VERDICT: Kyle Mooney’s teen disaster comedy ‘Y2K’ starts promisingly enough before blowing 2000 opportunities for thrills, laughs, or insight.
Alonso Duralde
December 7th, 2024
The global panic over Y2K wound up amounting to very little, and so, unfortunately, does Y2K, a comedy with a compelling premise: What if the pre–1/1/2000 jitters underestimated the disaster, and the Y2K bug instead resulted in self-aware electronics attacking the human race?
It’s a fun idea, but unfortunately, director Kyle Mooney (who also co-wrote with Evan Winter) doesn’t get too far past the idea stage. And while it’s always commendable when a disaster movie establishes early on that any cast member can die at any moment, the film makes a fatal error in killing off the funniest of its teen characters, with only a bunch of earnest Breakfast Clubbers in their place. (Given the amount of cultural name-dropping here, it’s surprising that the touchstone John Hughes artifact is never mentioned.)
It’s December 31, 1999, and best friends Eli (Jaeden Martell, Knives Out) and Danny (Julian Dennison, Deadpool 2) embrace their lot as high-school outsiders, resigning themselves to an evening in with a VHS rental of Junior. But after they break into the liquor cabinet, Danny convinces Eli that they should crash the popular kids’ party, so that Eli might have a chance to chat up his AOL instant-messenger crush, Laura (Rachel Zegler), a basketball player who’s also very proficient with computers.0p
When the clock strikes midnight, the power goes out. Still, it’s not long before the household appliances begin working in tandem, killing off the teenagers and growing larger as they assimilate each other into bi-pedal creatures that share a unified consciousness. It’s up to our high school heroes — along with stoner video-store clerk Garrett (Mooney), Laura’s ex Jonas (Mason Gooding), and, for good measure, Limp Bizkit’s Fred Durst (as himself) — to save humanity.

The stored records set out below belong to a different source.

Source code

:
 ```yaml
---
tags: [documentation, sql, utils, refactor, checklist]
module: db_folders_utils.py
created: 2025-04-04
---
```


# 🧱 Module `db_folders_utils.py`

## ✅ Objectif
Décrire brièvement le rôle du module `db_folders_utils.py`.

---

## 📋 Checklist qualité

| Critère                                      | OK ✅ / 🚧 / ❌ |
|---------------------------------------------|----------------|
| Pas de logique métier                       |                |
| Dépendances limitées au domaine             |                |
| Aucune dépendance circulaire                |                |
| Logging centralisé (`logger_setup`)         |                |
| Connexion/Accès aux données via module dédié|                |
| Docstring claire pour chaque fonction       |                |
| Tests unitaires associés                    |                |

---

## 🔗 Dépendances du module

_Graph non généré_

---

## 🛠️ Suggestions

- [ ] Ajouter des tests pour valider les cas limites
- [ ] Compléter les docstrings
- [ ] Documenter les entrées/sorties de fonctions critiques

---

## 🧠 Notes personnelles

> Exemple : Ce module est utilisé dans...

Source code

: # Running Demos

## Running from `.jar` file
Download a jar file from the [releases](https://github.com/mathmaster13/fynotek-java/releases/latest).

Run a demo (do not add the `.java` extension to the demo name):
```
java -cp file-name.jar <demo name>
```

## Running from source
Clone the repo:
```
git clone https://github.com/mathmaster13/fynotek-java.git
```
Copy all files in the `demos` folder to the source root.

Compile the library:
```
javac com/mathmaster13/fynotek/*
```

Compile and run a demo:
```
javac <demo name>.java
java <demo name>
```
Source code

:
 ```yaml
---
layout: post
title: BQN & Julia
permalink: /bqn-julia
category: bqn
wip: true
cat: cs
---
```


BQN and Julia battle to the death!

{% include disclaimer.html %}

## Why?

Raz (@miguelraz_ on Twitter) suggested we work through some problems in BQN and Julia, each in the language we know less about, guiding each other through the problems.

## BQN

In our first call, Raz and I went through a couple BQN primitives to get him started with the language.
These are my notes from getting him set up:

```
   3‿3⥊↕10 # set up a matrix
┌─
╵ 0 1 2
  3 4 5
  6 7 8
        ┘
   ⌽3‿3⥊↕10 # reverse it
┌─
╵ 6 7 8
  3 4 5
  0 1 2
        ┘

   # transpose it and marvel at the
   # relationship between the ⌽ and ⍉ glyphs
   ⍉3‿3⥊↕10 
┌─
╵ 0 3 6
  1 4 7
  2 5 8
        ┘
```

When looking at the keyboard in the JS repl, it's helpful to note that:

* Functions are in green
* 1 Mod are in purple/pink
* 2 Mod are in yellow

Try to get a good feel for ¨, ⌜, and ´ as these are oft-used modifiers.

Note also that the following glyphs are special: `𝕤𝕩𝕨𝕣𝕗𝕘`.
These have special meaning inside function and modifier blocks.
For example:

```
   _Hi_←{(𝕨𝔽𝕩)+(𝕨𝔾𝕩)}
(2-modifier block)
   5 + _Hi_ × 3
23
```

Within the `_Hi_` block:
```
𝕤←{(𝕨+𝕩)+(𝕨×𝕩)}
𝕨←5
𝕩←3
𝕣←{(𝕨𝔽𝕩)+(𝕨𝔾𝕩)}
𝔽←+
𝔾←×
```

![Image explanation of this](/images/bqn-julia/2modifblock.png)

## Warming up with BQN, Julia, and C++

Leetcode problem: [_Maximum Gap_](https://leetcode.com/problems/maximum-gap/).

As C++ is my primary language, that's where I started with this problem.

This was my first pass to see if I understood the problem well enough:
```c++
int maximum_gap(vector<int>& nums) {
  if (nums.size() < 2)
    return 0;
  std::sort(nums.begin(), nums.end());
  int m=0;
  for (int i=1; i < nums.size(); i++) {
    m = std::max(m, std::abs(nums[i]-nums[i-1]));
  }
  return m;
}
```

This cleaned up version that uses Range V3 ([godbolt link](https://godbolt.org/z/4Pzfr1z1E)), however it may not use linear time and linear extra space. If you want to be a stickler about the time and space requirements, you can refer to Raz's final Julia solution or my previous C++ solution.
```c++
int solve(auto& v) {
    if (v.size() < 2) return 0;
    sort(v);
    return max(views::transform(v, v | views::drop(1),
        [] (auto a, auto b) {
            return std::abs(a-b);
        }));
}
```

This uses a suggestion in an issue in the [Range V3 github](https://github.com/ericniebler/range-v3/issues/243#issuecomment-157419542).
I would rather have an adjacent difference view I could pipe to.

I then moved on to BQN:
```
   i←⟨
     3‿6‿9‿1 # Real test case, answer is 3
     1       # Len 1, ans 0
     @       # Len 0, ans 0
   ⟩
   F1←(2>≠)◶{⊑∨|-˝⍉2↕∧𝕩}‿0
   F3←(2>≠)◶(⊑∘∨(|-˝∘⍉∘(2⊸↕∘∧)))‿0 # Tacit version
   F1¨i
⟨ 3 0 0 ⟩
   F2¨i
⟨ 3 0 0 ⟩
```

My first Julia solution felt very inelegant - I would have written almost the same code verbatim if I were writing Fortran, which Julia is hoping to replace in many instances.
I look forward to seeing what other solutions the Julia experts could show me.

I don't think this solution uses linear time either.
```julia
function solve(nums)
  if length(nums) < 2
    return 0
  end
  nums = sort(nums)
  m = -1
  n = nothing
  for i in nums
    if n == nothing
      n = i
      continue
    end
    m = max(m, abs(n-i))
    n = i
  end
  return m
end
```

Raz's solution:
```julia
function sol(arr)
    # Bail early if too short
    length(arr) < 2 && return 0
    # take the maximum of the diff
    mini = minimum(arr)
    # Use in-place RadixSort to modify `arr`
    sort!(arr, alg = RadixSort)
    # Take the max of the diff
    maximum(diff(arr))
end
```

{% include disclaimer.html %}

On Saturday Night Live and in his previous outing as a screenwriter, Brigsby Bear, Mooney has demonstrated fluency in absurdity and awkwardness, and the early scenes of Y2K display this skill, whether it’s Garrett’s weed-induced nonsequiturs, or the recognizably fumbling turns of phrase Eli blurts out in Laura’s presence. But once the menace kicks in, the film there’s no real sense of momentum, comedic or otherwise, and its 91 minutes drag out intolerably. The often-muddy sound mix and disinterested cinematography certainly don’t help.
Dennison has stolen scenes from much more vibrant performers, so to say that he does so opposite Martell and Zegler is damning with faint praise. In Zegler’s defense, her character is part homecoming queen and part hacker; that’s a potentially provocative combo, but conveying her inner life appears to be beyond the capacity of these writers.
Once the funniest characters fall victim to the killing machines, about all Y2K has left to fall back on is references to 1990s pop songs, tech, and online interfaces, all of which are served up more compellingly in the documentary Time Bomb Y2K, a much more insightful (and, at times, even funnier) exploration of this moment in history. Mooney has a promising future as an observer of the human condition, but his attempt at exploring genre plays more like a bug than a feature.